My team at work now has a daily personal learning time called “egg time” — its a slightly silly story involving a manager who was good at taking some time to learn things each day, and an egg shaped chair.
Today I decided that I should read this paper about container image loading in AWS lambda, as recommended by Robert Collins on LinkedIn. The paper details the work they had to do to transition from all Lambda functions being packaged as relatively small zip files (250mb), to relatively large Docker containers (10gb+) while maintaining their aggressive target cold-start time of 50ms.
The paper starts by making some relatively obvious points: that Docker images are very cachable; and that they contain often reused layers. It also just throws out this initially surprising to me statement that only 6.4% of a container image’s data is actually ever used — this paper is referenced as a source for that number and definitely deserves a read later. They refer to this property as “sparsity”.
It then moves on to explore how AWS was able to exploit the sparsity of images in a different manner than previous implementations (slacker and starlight specifically). Instead of creating a fileystem oriented interface that uses overlayfs to mount each layer one on top of the other, they pre-render container images into ext4 filesystem block devices. This is a concept I’ve played with a little with Occy Strap, although not as much as I had intended to. Specifically, Occy Strap is capable of rendering a container image to a filesystem rendition without using overlayfs, but it does that more so you can inspect the image contents than to avoid IO entirely. The pre-rendering is definitely an interesting idea, and conceptually similar to Shaken Fist‘s idea of cached transcodes for virtual machine images. I should note that AWS has modified the ext4 implementation used to be deterministic about the filesystem created, so that the differences between different versions of a container image are also minimised.

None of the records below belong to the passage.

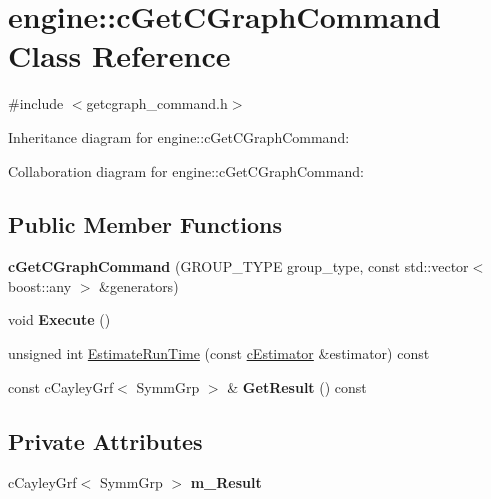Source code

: \hypertarget{classengine_1_1cGetCGraphCommand}{\section{engine\-:\-:c\-Get\-C\-Graph\-Command Class Reference}
\label{classengine_1_1cGetCGraphCommand}
}


{\ttfamily \#include $<$getcgraph\-\_\-command.\-h$>$}



Inheritance diagram for engine\-:\-:c\-Get\-C\-Graph\-Command\-:


Collaboration diagram for engine\-:\-:c\-Get\-C\-Graph\-Command\-:
\subsection*{Public Member Functions}
\begin{DoxyCompactItemize}
\item 
\hypertarget{classengine_1_1cGetCGraphCommand_a7fad17f3378da72ef8663f2587466bcc}{{\bfseries c\-Get\-C\-Graph\-Command} (G\-R\-O\-U\-P\-\_\-\-T\-Y\-P\-E group\-\_\-type, const std\-::vector$<$ boost\-::any $>$ \&generators)}\label{classengine_1_1cGetCGraphCommand_a7fad17f3378da72ef8663f2587466bcc}

\item 
\hypertarget{classengine_1_1cGetCGraphCommand_a94b83bc4b3103138411ec5bf1ccca84c}{void {\bfseries Execute} ()}\label{classengine_1_1cGetCGraphCommand_a94b83bc4b3103138411ec5bf1ccca84c}

\item 
unsigned int \hyperlink{classengine_1_1cGetCGraphCommand_a0a3d07c4f82227b7f0ffbcf01f7fcec2}{Estimate\-Run\-Time} (const \hyperlink{classengine_1_1cEstimator}{c\-Estimator} \&estimator) const 
\item 
\hypertarget{classengine_1_1cGetCGraphCommand_a3c7ed9c9d402c1004c5114e10c55b759}{const c\-Cayley\-Grf$<$ Symm\-Grp $>$ \& {\bfseries Get\-Result} () const }\label{classengine_1_1cGetCGraphCommand_a3c7ed9c9d402c1004c5114e10c55b759}

\end{DoxyCompactItemize}
\subsection*{Private Attributes}
\begin{DoxyCompactItemize}
\item 
\hypertarget{classengine_1_1cGetCGraphCommand_ab815ffa24d00a0c326068b7f41ca28c1}{c\-Cayley\-Grf$<$ Symm\-Grp $>$ {\bfseries m\-\_\-\-Result}}\label{classengine_1_1cGetCGraphCommand_ab815ffa24d00a0c326068b7f41ca28c1}

\end{DoxyCompactItemize}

The next part is really interesting to me as well — the ext4 block device images are then split into chunks, and those chunks named for their content (think named with a hash of their content), so that chunks which are shared between container images are only stored once. This is exactly what Blockstash is doing with virtual machine images, except I picked large values for the chunk size to reduce HTTP requests, and AWS picked 512KiB to ensure storage efficiency.
The chunks are then routed into the firecracker micro VM which runs a Lambda function by way of virtio, FUSE, and a local agent, which on-demand loads chunks as they are read.
AWS throws in a wild statistic at this point — 80% of uploaded Lambda functions contain zero unique chunks! That is, they’re re-uploads of previously seen container images. AWS points the finger at CI/CD systems for this behaviour, which seems reasonable to me. Of the remaining 20% of uploaded functions, the mean number of unique chunks is 4.3%, with a median of 2.5%. AWS is also quite clever, and stores their chunks encrypted, so that a given hypervisor only has access to the chunks it needs to run current workloads, and the content of container images is still confidential, whilst still being able to deduplicate those chunks across images from different customers. They do this via convergent encryption, as defined by FARSITE.
This raises two questions I don’t have answers to right now: how deterministic are the filesystems created by diskimage-builder, which is the source of the images for Blockstash; and how much of those images is actually used in the average runtime of a virtual machine? I suspect a custom virtio block driver for qemu / KVM virtual machines would be an interesting way to waste a few weeks one day. AWS’ initial implementation for their custom virtio driver was with FUSE, but they report performance problems because of the context switches required. I wonder if nbd would work reasonably?
Overall this paper was excellent and well worth the time to read if you’re interested in the performance of containerized systems.